The student council has issued what it calls an apology, but this apology is almost as discriminatory as the first statement. The student council has “clarified” that it does not want to deregister “Jews,” but rather members of any faith who receive any funds or support from the State of Israel, because, they claim, they do not want their campuses to be “breeding grounds for Apartheid.” The student council has thus merely replaced its call for an ethno-religious litmus test for entry into the university with an ideological litmus test—one that goes against every principle that the AAF, or any faculty or student association, stands for.
Like many statements and actions emanating from the Boycott-Divestment-Sanctions (BDS) movement, the student council’s proposed policy, even modified, egregiously violates a host of fundamental rights.
• First, denying individuals the right to education is a direct infringement on the right to education, codified in Article 26 of the United Nations Universal Declaration of Human Rights.

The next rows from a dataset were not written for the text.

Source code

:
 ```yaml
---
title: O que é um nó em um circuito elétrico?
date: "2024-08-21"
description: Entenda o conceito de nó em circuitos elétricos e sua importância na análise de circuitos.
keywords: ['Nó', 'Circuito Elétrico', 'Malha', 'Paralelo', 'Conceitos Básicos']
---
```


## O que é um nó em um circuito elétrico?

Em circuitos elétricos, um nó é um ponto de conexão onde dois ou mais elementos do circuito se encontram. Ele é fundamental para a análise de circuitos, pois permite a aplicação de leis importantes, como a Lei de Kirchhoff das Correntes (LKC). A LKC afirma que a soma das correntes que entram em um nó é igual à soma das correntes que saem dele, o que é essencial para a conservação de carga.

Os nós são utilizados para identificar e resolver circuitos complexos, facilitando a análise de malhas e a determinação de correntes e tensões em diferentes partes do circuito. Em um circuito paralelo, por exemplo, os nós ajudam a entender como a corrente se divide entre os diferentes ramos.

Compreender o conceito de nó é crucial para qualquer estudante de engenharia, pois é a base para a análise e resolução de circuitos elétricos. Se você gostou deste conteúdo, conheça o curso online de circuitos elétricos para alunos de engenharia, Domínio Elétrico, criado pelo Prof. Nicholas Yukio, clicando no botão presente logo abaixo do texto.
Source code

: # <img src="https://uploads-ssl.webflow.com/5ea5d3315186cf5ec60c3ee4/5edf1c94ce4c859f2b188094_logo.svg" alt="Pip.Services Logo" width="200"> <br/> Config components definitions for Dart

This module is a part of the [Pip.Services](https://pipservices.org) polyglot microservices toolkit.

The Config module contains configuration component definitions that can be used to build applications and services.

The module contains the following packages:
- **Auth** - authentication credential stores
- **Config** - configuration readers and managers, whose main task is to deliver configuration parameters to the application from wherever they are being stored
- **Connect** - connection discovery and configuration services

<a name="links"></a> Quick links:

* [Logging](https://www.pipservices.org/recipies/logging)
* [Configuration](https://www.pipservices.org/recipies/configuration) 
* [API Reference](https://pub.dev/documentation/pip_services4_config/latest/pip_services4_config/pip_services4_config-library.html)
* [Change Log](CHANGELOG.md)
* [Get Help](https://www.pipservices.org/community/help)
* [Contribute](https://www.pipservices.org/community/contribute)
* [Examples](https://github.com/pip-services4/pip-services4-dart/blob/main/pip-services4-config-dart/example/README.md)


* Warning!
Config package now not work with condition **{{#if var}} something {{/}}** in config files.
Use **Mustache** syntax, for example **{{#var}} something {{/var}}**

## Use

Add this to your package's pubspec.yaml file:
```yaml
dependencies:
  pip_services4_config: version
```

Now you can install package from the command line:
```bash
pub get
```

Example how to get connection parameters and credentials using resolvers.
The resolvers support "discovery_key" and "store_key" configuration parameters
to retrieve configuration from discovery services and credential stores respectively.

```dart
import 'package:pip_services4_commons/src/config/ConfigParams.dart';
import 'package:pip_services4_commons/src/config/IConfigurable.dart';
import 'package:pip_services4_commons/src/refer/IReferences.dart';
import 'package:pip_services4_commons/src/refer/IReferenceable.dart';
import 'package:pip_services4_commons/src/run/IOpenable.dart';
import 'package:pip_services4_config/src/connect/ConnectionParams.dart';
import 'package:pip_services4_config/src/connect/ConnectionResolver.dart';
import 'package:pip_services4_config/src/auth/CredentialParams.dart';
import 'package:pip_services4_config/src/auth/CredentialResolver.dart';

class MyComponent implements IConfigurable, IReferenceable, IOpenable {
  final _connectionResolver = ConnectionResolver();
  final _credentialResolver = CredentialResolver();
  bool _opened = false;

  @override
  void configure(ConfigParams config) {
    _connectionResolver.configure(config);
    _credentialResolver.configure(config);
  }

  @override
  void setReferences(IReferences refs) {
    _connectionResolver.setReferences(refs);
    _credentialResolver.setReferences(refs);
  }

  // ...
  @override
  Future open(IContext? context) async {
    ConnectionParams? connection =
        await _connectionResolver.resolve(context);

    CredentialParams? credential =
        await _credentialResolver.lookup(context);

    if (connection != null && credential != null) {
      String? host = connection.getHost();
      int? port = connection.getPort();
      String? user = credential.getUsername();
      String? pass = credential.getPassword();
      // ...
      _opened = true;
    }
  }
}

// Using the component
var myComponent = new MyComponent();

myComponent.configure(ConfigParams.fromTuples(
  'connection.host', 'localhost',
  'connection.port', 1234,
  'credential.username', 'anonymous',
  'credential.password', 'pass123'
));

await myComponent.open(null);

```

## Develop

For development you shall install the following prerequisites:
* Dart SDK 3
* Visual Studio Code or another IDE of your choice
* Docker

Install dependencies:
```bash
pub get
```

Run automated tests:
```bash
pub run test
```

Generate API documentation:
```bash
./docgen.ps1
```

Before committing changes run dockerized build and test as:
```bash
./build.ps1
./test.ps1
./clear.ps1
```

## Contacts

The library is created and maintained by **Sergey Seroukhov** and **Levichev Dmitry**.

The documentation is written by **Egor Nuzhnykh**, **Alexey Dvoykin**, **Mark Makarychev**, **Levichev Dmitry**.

• Second, the council’s proposal contravenes academic freedom and the very purpose of the university as a place for disagreement, debate, and dialogue among opposing views. We note that the student council has endorsed BDS, whose guidelines call for isolating Israel by boycotting Israeli students and faculty and anyone funded by “Israel or its lobby groups.” The council’s latest demands illustrate the ease with which anti-Israel activity can turn what should be a place of open discussion into one of exclusion, ideological rigidity, and discrimination.
• Third, the call for expelling Jewish students (or even just those deemed insufficiently supportive of the Palestinian struggle) enshrines in student governance the intimidation and dehumanization of students for their peoplehood or their political views.

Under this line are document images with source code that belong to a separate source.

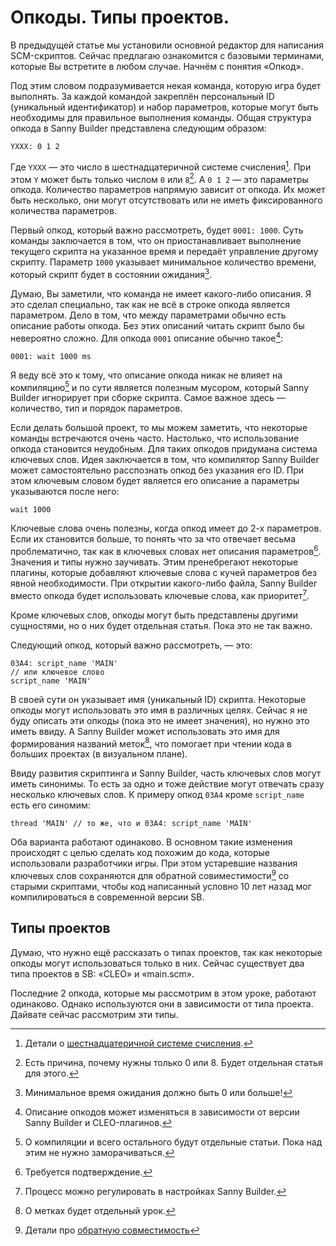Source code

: # Опкоды. Типы проектов.

В предыдущей статье мы установили основной редактор для написания SCM-скриптов. Сейчас предлагаю ознакомится с базовыми терминами, которые Вы встретите в любом случае. Начнём с понятия «Опкод». 

Под этим словом подразумивается некая команда, которую игра будет выполнять. За каждой командой закреплён персональный ID (уникальный идентификатор) и набор параметров, которые могут быть необходимы для правильное выполнения команды. Общая структура опкода в Sanny Builder представлена следующим образом:

```
YXXX: 0 1 2
```

Где `YXXX` — это число в шестнадцатеричной системе счисления[^1]. При этом `Y` может быть только числом `0` или `8`[^2]. А `0 1 2` — это параметры опкода. Количество параметров напрямую зависит от опкода. Их может быть несколько, они могут отсутствовать или не иметь фиксированного количества параметров.

Первый опкод, который важно рассмотреть, будет `0001: 1000`. Суть команды заключается в том, что он приостанавливает выполнение текущего скрипта на указанное время и передаёт управление другому скрипту. Параметр `1000` указывает минимальное количество времени, который скрипт будет в состоянии ожидания[^3].

Думаю, Вы заметили, что команда не имеет какого-либо описания. Я это сделал специально, так как не всё в строке опкода является параметром. Дело в том, что между параметрами обычно есть описание работы опкода. Без этих описаний читать скрипт было бы невероятно сложно. Для опкода `0001` описание обычно такое[^4]:

```
0001: wait 1000 ms
```

Я веду всё это к тому, что описание опкода никак не влияет на компиляцию[^5] и по сути является полезным мусором, который Sanny Builder игнорирует при сборке скрипта. Самое важное здесь — количество, тип и порядок параметров.

Если делать большой проект, то мы можем заметить, что некоторые команды встречаются очень часто. Настолько, что использование опкода становится неудобным. Для таких опкодов придумана система ключевых слов. Идея заключается в том, что компилятор Sanny Builder может самостоятельно расспознать опкод без указания его ID. При этом ключевым словом будет является его описание а параметры указываются после него:

```
wait 1000
```

Ключевые слова очень полезны, когда опкод имеет до 2-х параметров. Если их становится больше, то понять что за что отвечает весьма проблематично, так как в ключевых словах нет описания параметров[^6]. Значения и типы нужно заучивать. Этим пренебрегают некоторые плагины, которые добавляют ключевые слова с кучей параметров без явной необходимости. При открытии какого-либо файла, Sanny Builder вместо опкода будет использовать ключевые слова, как приоритет[^7].

Кроме ключевых слов, опкоды могут быть представлены другими сущностями, но о них будет отдельная статья. Пока это не так важно.

Следующий опкод, который важно рассмотреть, — это:

```
03A4: script_name 'MAIN'
// или ключевое слово
script_name 'MAIN'
```

В своей сути он указывает имя (уникальный ID) скрипта. Некоторые опкоды могут использовать это имя в различных целях. Сейчас я не буду описать эти опкоды (пока это не имеет значения), но нужно это иметь ввиду. А Sanny Builder может использовать это имя для формирования названий меток[^8], что помогает при чтении кода в больших проектах (в визуальном плане).

Ввиду развития скриптинга и Sanny Builder, часть ключевых слов могут иметь синонимы. То есть за одно и тоже действие могут отвечать сразу несколько ключевых слов. К примеру опкод `03A4` кроме `script_name` есть его синомим:

```
thread 'MAIN' // то же, что и 03A4: script_name 'MAIN'
```

Оба варианта работают одинаково. В основном такие изменения происходят с целью сделать код похожим до кода, которые использовали разработчики игры. При этом устаревшие названия ключевых слов сохраняются для обратной совиместимости[^9] со старыми скриптами, чтобы код написанный условно 10 лет назад мог компилироваться в современной версии SB.

## Типы проектов

Думаю, что нужно ещё рассказать о типах проектов, так как некоторые опкоды могут использоваться только в них. Сейчас существует два типа проектов в SB: «CLEO» и «main.scm».


Последние 2 опкода, которые мы рассмотрим в этом уроке, работают одинаково. Однако используются они в зависимости от типа проекта. Дайвате сейчас рассмотрим эти типы.




[^1]: Детали о [шестнадцатеричной системе счисления](https://ru.wikipedia.org/wiki/%D0%A8%D0%B5%D1%81%D1%82%D0%BD%D0%B0%D0%B4%D1%86%D0%B0%D1%82%D0%B5%D1%80%D0%B8%D1%87%D0%BD%D0%B0%D1%8F_%D1%81%D0%B8%D1%81%D1%82%D0%B5%D0%BC%D0%B0_%D1%81%D1%87%D0%B8%D1%81%D0%BB%D0%B5%D0%BD%D0%B8%D1%8F).
[^2]: Есть причина, почему нужны только 0 или 8. Будет отдельная статья для этого.
[^3]: Минимальное время ожидания должно быть 0 или больше!
[^4]: Описание опкодов может изменяться в зависимости от версии Sanny Builder и CLEO-плагинов.
[^5]: О компиляции и всего остального будут отдельные статьи. Пока над этим не нужно заморачиваться.
[^6]: Требуется подтверждение.
[^7]: Процесс можно регулировать в настройках Sanny Builder.
[^8]: О метках будет отдельный урок.
[^9]: Детали про [обратную совместимость](https://ru.wikipedia.org/wiki/%D0%9E%D0%B1%D1%80%D0%B0%D1%82%D0%BD%D0%B0%D1%8F_%D1%81%D0%BE%D0%B2%D0%BC%D0%B5%D1%81%D1%82%D0%B8%D0%BC%D0%BE%D1%81%D1%82%D1%8C)
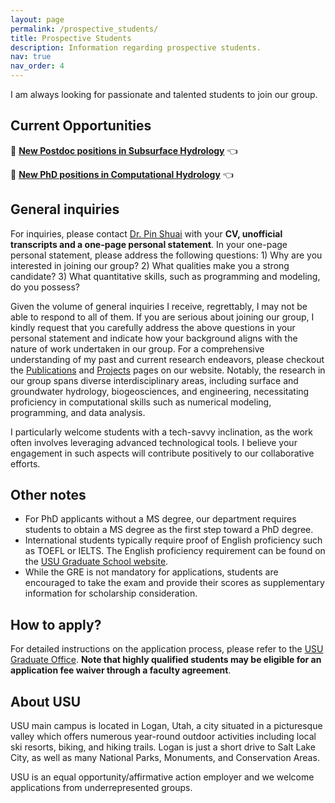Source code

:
 ```yaml
---
layout: page
permalink: /prospective_students/
title: Prospective Students
description: Information regarding prospective students.
nav: true
nav_order: 4
---
```


I am always looking for passionate and talented students to join our group. 

## Current Opportunities

:loudspeaker: [**New Postdoc positions in Subsurface Hydrology**](/news/2025-02-05-postdoc-position) :point_left: 

:loudspeaker: [**New PhD positions in Computational Hydrology**](/news/2024-12-10-PhD-position) :point_left: 

## General inquiries

For inquiries, please contact [Dr. Pin Shuai](/members/Pin_Shuai) with your **CV, unofficial transcripts and a one-page personal statement**. In your one-page personal statement, please address the following questions: 1) Why are you interested in joining our group? 2) What qualities make you a strong candidate? 3) What quantitative skills, such as programming and modeling, do you possess?

Given the volume of general inquiries I receive, regrettably, I may not be able to respond to all of them. If you are serious about joining our group, I kindly request that you carefully address the above questions in your personal statement and indicate how your background aligns with the nature of work undertaken in our group. For a comprehensive understanding of my past and current research endeavors, please checkout the [Publications](/publications) and [Projects](/projects) pages on our website. Notably, the research in our group spans diverse interdisciplinary areas, including surface and groundwater hydrology, biogeosciences, and engineering, necessitating proficiency in computational skills such as numerical modeling, programming, and data analysis. 

I particularly welcome students with a tech-savvy inclination, as the work often involves leveraging advanced technological tools. I believe your engagement in such aspects will contribute positively to our collaborative efforts.

## Other notes

- For PhD applicants without a MS degree, our department requires students to obtain a MS degree as the first step toward a PhD degree. 
- International students typically require proof of English proficiency such as TOEFL or IELTS. The English proficiency requirement can be found on the [USU Graduate School website](https://gradschool.usu.edu/admissions/policies).
- While the GRE is not mandatory for applications, students are encouraged to take the exam and provide their scores as supplementary information for scholarship consideration.

## How to apply?

For detailed instructions on the application process, please refer to the [USU Graduate Office](https://gradschool.usu.edu/admissions/index). **Note that highly qualified students may be eligible for an application fee waiver through a faculty agreement**.

## About USU

USU main campus is located in Logan, Utah, a city situated in a picturesque valley which offers numerous year-round outdoor activities including local ski resorts, biking, and hiking trails. Logan is just a short drive to Salt Lake City, as well as many National Parks, Monuments, and Conservation Areas. 

USU is an equal opportunity/affirmative action employer and we welcome applications from underrepresented groups.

Members of the AAF deplore the occupation of the West Bank. But punishing Jewish students in South Africa for policies of the Israeli government explicitly violates the “working definition” of anti-Semitism put forward by the European Monitoring Centre on Racism and Xenophobia (EUMC), which cites, as an example, “Holding Jews collectively responsible for actions of the state of Israel.” The student council’s actions suggest a totalitarian mentality reminiscent of darker chapters in human history.
AAF members also oppose the discrimination that exists within Israel proper, as it does in other countries. But we reject the hyperbolic accusation of Israel as an apartheid state. In 1991 the United Nations General Assembly rightly revoked its infamous Resolution 3379, which perniciously singled out Zionism from all other forms of nationalism and falsely equated it with racism. Apartheid manifestly does not exist in Israel. Arab participation in some Israeli universities, although disproportionately low and subject to barriers, is increasing, particularly among Arab women.
Conditions for Palestinians in the West Bank and Palestinian citizens of Israel will be improved through renewed political efforts to reach peace with the Palestinians, good-faith dialogue among the antagonists, and mutual understanding and empathy from all parties to this conflict. Expulsions, blacklists, boycotts, and other one-sided actions targeting Jews (or Zionists, or supporters of Israel) will only justify and exacerbate those groups’ fears of victimization and discrimination, deepen hostilities, and make the prospects for peace—including an improvement in Palestinians’ lives—more elusive. They also indefensibly punish innocents.
The AAF agrees with the statement of the university vice-chancellor Ahmed Bawa, who called the council’s demands “outrageous, preposterous and a deep violation of our national constitution and every human rights principle.” We hope that clear-sighted university leadership can help to educate university students about the unequivocal moral wrong of discrimination, whoever the targets may be.